In the plane returning from Israel, Emmanuel Macron denounced "the extraordinarily guilty political speeches" which claim that France has become a dictatorship. "Go to a dictatorship, and you will see," continued the president at the microphone of Radio J, aimed at those who justify the violence to combat his policy.

"Today is installed in our society - and in a seditious way, by extraordinarily guilty political speeches -, the idea that we would no longer be in a democracy, that a form of dictatorship would have settled", accuses the president in this interview broadcast on Friday morning. And to launch: "But go into dictatorship! A dictatorship is a regime where a person or a clan decides the laws. A dictatorship is a regime where you don't change the leaders, never. If France is that, try the dictatorship and you will see! Dictatorship justifies hatred. Dictatorship justifies violence in order to get out of it. But there is a fundamental principle in democracy: respect for others, the prohibition of violence, hatred to be fought ”.

"We are a democracy"

According to Emmanuel Macron, "all those who today, in our democracy, are silent on this subject, are the accomplices, today and for tomorrow, of the weakening of our democracy and our Republic. "Asked about the violence, the head of state ruled that" those who carry this violence, those who, with cynicism sometimes, encourage it, those who silence any reproach that must be forgotten one very simple thing: we are a democracy ”.

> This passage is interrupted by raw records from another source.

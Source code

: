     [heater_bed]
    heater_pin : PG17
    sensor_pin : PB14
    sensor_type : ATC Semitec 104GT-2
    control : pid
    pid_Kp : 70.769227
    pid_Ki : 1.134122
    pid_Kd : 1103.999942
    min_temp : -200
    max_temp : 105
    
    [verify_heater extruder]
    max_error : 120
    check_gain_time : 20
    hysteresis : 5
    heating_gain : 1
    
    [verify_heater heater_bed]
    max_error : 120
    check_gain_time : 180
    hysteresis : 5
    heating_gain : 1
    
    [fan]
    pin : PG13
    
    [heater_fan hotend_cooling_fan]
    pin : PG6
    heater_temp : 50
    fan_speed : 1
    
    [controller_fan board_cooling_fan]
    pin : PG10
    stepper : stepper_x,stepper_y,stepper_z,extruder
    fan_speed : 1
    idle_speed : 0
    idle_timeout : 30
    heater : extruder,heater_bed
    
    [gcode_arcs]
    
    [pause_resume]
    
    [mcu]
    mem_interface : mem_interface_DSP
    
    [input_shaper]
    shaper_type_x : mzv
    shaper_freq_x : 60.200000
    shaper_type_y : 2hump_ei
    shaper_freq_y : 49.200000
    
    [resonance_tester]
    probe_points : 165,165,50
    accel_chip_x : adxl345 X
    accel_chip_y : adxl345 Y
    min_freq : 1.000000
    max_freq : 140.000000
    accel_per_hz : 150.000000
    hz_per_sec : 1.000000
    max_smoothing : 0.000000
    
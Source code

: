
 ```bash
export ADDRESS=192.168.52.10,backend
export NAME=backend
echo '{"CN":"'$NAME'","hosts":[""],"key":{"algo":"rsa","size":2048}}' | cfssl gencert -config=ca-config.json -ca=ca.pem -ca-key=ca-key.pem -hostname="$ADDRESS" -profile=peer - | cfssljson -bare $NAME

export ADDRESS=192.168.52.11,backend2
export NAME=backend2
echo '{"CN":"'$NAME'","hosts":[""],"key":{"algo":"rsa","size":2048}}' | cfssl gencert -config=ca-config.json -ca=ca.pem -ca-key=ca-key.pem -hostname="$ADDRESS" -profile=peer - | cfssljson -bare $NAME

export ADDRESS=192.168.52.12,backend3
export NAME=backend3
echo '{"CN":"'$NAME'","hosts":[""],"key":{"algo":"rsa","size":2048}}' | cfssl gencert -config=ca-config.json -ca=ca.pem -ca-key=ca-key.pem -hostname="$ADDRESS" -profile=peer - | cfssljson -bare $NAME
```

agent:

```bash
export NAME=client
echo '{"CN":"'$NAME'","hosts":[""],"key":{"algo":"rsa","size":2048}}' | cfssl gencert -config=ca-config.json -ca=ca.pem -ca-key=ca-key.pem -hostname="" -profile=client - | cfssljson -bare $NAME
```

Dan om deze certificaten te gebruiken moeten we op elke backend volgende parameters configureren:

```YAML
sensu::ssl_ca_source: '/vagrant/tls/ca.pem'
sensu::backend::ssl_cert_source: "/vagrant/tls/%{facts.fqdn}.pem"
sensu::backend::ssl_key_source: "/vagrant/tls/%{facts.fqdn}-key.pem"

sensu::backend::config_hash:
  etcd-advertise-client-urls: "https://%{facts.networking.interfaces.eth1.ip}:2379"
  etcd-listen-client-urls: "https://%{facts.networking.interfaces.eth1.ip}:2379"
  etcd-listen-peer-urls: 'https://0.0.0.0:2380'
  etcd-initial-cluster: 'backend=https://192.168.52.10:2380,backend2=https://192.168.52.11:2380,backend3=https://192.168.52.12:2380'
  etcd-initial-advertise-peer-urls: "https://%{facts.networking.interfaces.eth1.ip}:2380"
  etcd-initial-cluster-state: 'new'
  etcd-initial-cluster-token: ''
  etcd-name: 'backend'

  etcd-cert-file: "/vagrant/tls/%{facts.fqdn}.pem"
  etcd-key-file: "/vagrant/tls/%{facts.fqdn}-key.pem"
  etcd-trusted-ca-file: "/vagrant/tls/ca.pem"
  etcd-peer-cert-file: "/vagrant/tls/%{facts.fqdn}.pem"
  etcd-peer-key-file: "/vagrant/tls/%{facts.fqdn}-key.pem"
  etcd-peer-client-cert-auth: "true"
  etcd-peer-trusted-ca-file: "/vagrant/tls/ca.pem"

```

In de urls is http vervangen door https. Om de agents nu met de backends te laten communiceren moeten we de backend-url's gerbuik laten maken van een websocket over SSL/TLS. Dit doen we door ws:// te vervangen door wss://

Invited on RMC and BFMTV to say who was targeted by the presidential remarks, government spokeswoman Sibeth Ndiaye assured that there was no question for Emmanuel Macron to "cast anathema on so and so". She reported having heard herself "a union official from SUD who justified a form of violence in the demonstrations", or "local CGT officials".

"All democracies" are in crisis

In the political sphere, she continued, "especially in La France insoumise, you have people who basically support the idea that there would be a" regime "that would impose its law on the rest of the population. "On Radio J, Emmanuel Macron stressed that" in a democracy, we have a duty of respect towards those who represent and vote for this law, because precisely, we have the power to revoke them. We have a ban on hate, because we have the power to change them! "

Asked when he returned from Israel where he participated in the commemorations of the liberation of the Auschwitz Nazi camp on Thursday, the French president also clarified his analysis of anti-Semitism, which he linked to the economic and social crisis. "All Western democracies are experiencing a crisis, and it is a crisis that is exacerbated by the great contemporary fears," he said, citing digital transformation and climate change.

According to him, "anti-Semitism is the most advanced form, each time the most radical of fear of the other". In an exchange with a Figaro journalist on board the plane, the president described anti-Semitism as "a passageway between the extremes" of the right and the left.